TRY IT
Reproduce the listing below in full and exactly; no pictures belong in the copy.

DATA FOR THIS TASK

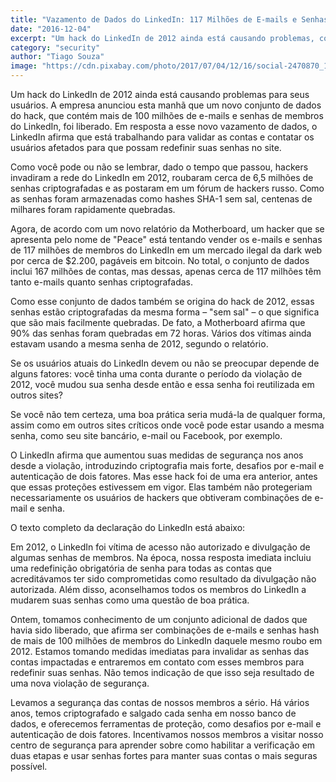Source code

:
```yaml
---
title: "Vazamento de Dados do LinkedIn: 117 Milhões de E-mails e Senhas Expostos em Novo Hack"
date: "2016-12-04"
excerpt: "Um hack do LinkedIn de 2012 ainda está causando problemas, com a recente divulgação de e-mails e senhas de 117 milhões de membros."
category: "security"
author: "Tiago Souza"
image: "https://cdn.pixabay.com/photo/2017/07/04/12/16/social-2470870_1280.png"
---
```


Um hack do LinkedIn de 2012 ainda está causando problemas para seus usuários. A empresa anunciou esta manhã que um novo conjunto de dados do hack, que contém mais de 100 milhões de e-mails e senhas de membros do LinkedIn, foi liberado. Em resposta a esse novo vazamento de dados, o LinkedIn afirma que está trabalhando para validar as contas e contatar os usuários afetados para que possam redefinir suas senhas no site.

Como você pode ou não se lembrar, dado o tempo que passou, hackers invadiram a rede do LinkedIn em 2012, roubaram cerca de 6,5 milhões de senhas criptografadas e as postaram em um fórum de hackers russo. Como as senhas foram armazenadas como hashes SHA-1 sem sal, centenas de milhares foram rapidamente quebradas.

Agora, de acordo com um novo relatório da Motherboard, um hacker que se apresenta pelo nome de "Peace" está tentando vender os e-mails e senhas de 117 milhões de membros do LinkedIn em um mercado ilegal da dark web por cerca de $2.200, pagáveis em bitcoin. No total, o conjunto de dados inclui 167 milhões de contas, mas dessas, apenas cerca de 117 milhões têm tanto e-mails quanto senhas criptografadas.

Como esse conjunto de dados também se origina do hack de 2012, essas senhas estão criptografadas da mesma forma – "sem sal" – o que significa que são mais facilmente quebradas. De fato, a Motherboard afirma que 90% das senhas foram quebradas em 72 horas. Vários dos vítimas ainda estavam usando a mesma senha de 2012, segundo o relatório.

Se os usuários atuais do LinkedIn devem ou não se preocupar depende de alguns fatores: você tinha uma conta durante o período da violação de 2012, você mudou sua senha desde então e essa senha foi reutilizada em outros sites?

Se você não tem certeza, uma boa prática seria mudá-la de qualquer forma, assim como em outros sites críticos onde você pode estar usando a mesma senha, como seu site bancário, e-mail ou Facebook, por exemplo.

O LinkedIn afirma que aumentou suas medidas de segurança nos anos desde a violação, introduzindo criptografia mais forte, desafios por e-mail e autenticação de dois fatores. Mas esse hack foi de uma era anterior, antes que essas proteções estivessem em vigor. Elas também não protegeriam necessariamente os usuários de hackers que obtiveram combinações de e-mail e senha.

O texto completo da declaração do LinkedIn está abaixo:

Em 2012, o LinkedIn foi vítima de acesso não autorizado e divulgação de algumas senhas de membros. Na época, nossa resposta imediata incluiu uma redefinição obrigatória de senha para todas as contas que acreditávamos ter sido comprometidas como resultado da divulgação não autorizada. Além disso, aconselhamos todos os membros do LinkedIn a mudarem suas senhas como uma questão de boa prática.

Ontem, tomamos conhecimento de um conjunto adicional de dados que havia sido liberado, que afirma ser combinações de e-mails e senhas hash de mais de 100 milhões de membros do LinkedIn daquele mesmo roubo em 2012. Estamos tomando medidas imediatas para invalidar as senhas das contas impactadas e entraremos em contato com esses membros para redefinir suas senhas. Não temos indicação de que isso seja resultado de uma nova violação de segurança.

Levamos a segurança das contas de nossos membros a sério. Há vários anos, temos criptografado e salgado cada senha em nosso banco de dados, e oferecemos ferramentas de proteção, como desafios por e-mail e autenticação de dois fatores. Incentivamos nossos membros a visitar nosso centro de segurança para aprender sobre como habilitar a verificação em duas etapas e usar senhas fortes para manter suas contas o mais seguras possível.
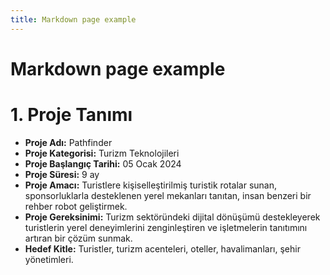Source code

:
 ```yaml
---
title: Markdown page example
---
```


# Markdown page example

# 1. Proje Tanımı
- **Proje Adı:** Pathfinder
- **Proje Kategorisi:** Turizm Teknolojileri
- **Proje Başlangıç Tarihi:** 05 Ocak 2024
- **Proje Süresi:** 9 ay
- **Proje Amacı:** Turistlere kişiselleştirilmiş turistik rotalar sunan, sponsorluklarla desteklenen yerel mekanları tanıtan, insan benzeri bir rehber robot geliştirmek.
- **Proje Gereksinimi:** Turizm sektöründeki dijital dönüşümü destekleyerek turistlerin yerel deneyimlerini zenginleştiren ve işletmelerin tanıtımını artıran bir çözüm sunmak.
- **Hedef Kitle:** Turistler, turizm acenteleri, oteller, havalimanları, şehir yönetimleri.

WRITTEN ANSWER
Source code

:
```yaml
---
title: "Vazamento de Dados do LinkedIn: 117 Milhões de E-mails e Senhas Expostos em Novo Hack"
date: "2016-12-04"
excerpt: "Um hack do LinkedIn de 2012 ainda está causando problemas, com a recente divulgação de e-mails e senhas de 117 milhões de membros."
category: "security"
author: "Tiago Souza"
image: "https://cdn.pixabay.com/photo/2017/07/04/12/16/social-2470870_1280.png"
---
```


Um hack do LinkedIn de 2012 ainda está causando problemas para seus usuários. A empresa anunciou esta manhã que um novo conjunto de dados do hack, que contém mais de 100 milhões de e-mails e senhas de membros do LinkedIn, foi liberado. Em resposta a esse novo vazamento de dados, o LinkedIn afirma que está trabalhando para validar as contas e contatar os usuários afetados para que possam redefinir suas senhas no site.

Como você pode ou não se lembrar, dado o tempo que passou, hackers invadiram a rede do LinkedIn em 2012, roubaram cerca de 6,5 milhões de senhas criptografadas e as postaram em um fórum de hackers russo. Como as senhas foram armazenadas como hashes SHA-1 sem sal, centenas de milhares foram rapidamente quebradas.

Agora, de acordo com um novo relatório da Motherboard, um hacker que se apresenta pelo nome de "Peace" está tentando vender os e-mails e senhas de 117 milhões de membros do LinkedIn em um mercado ilegal da dark web por cerca de $2.200, pagáveis em bitcoin. No total, o conjunto de dados inclui 167 milhões de contas, mas dessas, apenas cerca de 117 milhões têm tanto e-mails quanto senhas criptografadas.

Como esse conjunto de dados também se origina do hack de 2012, essas senhas estão criptografadas da mesma forma – "sem sal" – o que significa que são mais facilmente quebradas. De fato, a Motherboard afirma que 90% das senhas foram quebradas em 72 horas. Vários dos vítimas ainda estavam usando a mesma senha de 2012, segundo o relatório.

Se os usuários atuais do LinkedIn devem ou não se preocupar depende de alguns fatores: você tinha uma conta durante o período da violação de 2012, você mudou sua senha desde então e essa senha foi reutilizada em outros sites?

Se você não tem certeza, uma boa prática seria mudá-la de qualquer forma, assim como em outros sites críticos onde você pode estar usando a mesma senha, como seu site bancário, e-mail ou Facebook, por exemplo.

O LinkedIn afirma que aumentou suas medidas de segurança nos anos desde a violação, introduzindo criptografia mais forte, desafios por e-mail e autenticação de dois fatores. Mas esse hack foi de uma era anterior, antes que essas proteções estivessem em vigor. Elas também não protegeriam necessariamente os usuários de hackers que obtiveram combinações de e-mail e senha.

O texto completo da declaração do LinkedIn está abaixo:

Em 2012, o LinkedIn foi vítima de acesso não autorizado e divulgação de algumas senhas de membros. Na época, nossa resposta imediata incluiu uma redefinição obrigatória de senha para todas as contas que acreditávamos ter sido comprometidas como resultado da divulgação não autorizada. Além disso, aconselhamos todos os membros do LinkedIn a mudarem suas senhas como uma questão de boa prática.

Ontem, tomamos conhecimento de um conjunto adicional de dados que havia sido liberado, que afirma ser combinações de e-mails e senhas hash de mais de 100 milhões de membros do LinkedIn daquele mesmo roubo em 2012. Estamos tomando medidas imediatas para invalidar as senhas das contas impactadas e entraremos em contato com esses membros para redefinir suas senhas. Não temos indicação de que isso seja resultado de uma nova violação de segurança.

Levamos a segurança das contas de nossos membros a sério. Há vários anos, temos criptografado e salgado cada senha em nosso banco de dados, e oferecemos ferramentas de proteção, como desafios por e-mail e autenticação de dois fatores. Incentivamos nossos membros a visitar nosso centro de segurança para aprender sobre como habilitar a verificação em duas etapas e usar senhas fortes para manter suas contas o mais seguras possível.
Source code

:
 ```yaml
---
title: Markdown page example
---
```


# Markdown page example

# 1. Proje Tanımı
- **Proje Adı:** Pathfinder
- **Proje Kategorisi:** Turizm Teknolojileri
- **Proje Başlangıç Tarihi:** 05 Ocak 2024
- **Proje Süresi:** 9 ay
- **Proje Amacı:** Turistlere kişiselleştirilmiş turistik rotalar sunan, sponsorluklarla desteklenen yerel mekanları tanıtan, insan benzeri bir rehber robot geliştirmek.
- **Proje Gereksinimi:** Turizm sektöründeki dijital dönüşümü destekleyerek turistlerin yerel deneyimlerini zenginleştiren ve işletmelerin tanıtımını artıran bir çözüm sunmak.
- **Hedef Kitle:** Turistler, turizm acenteleri, oteller, havalimanları, şehir yönetimleri.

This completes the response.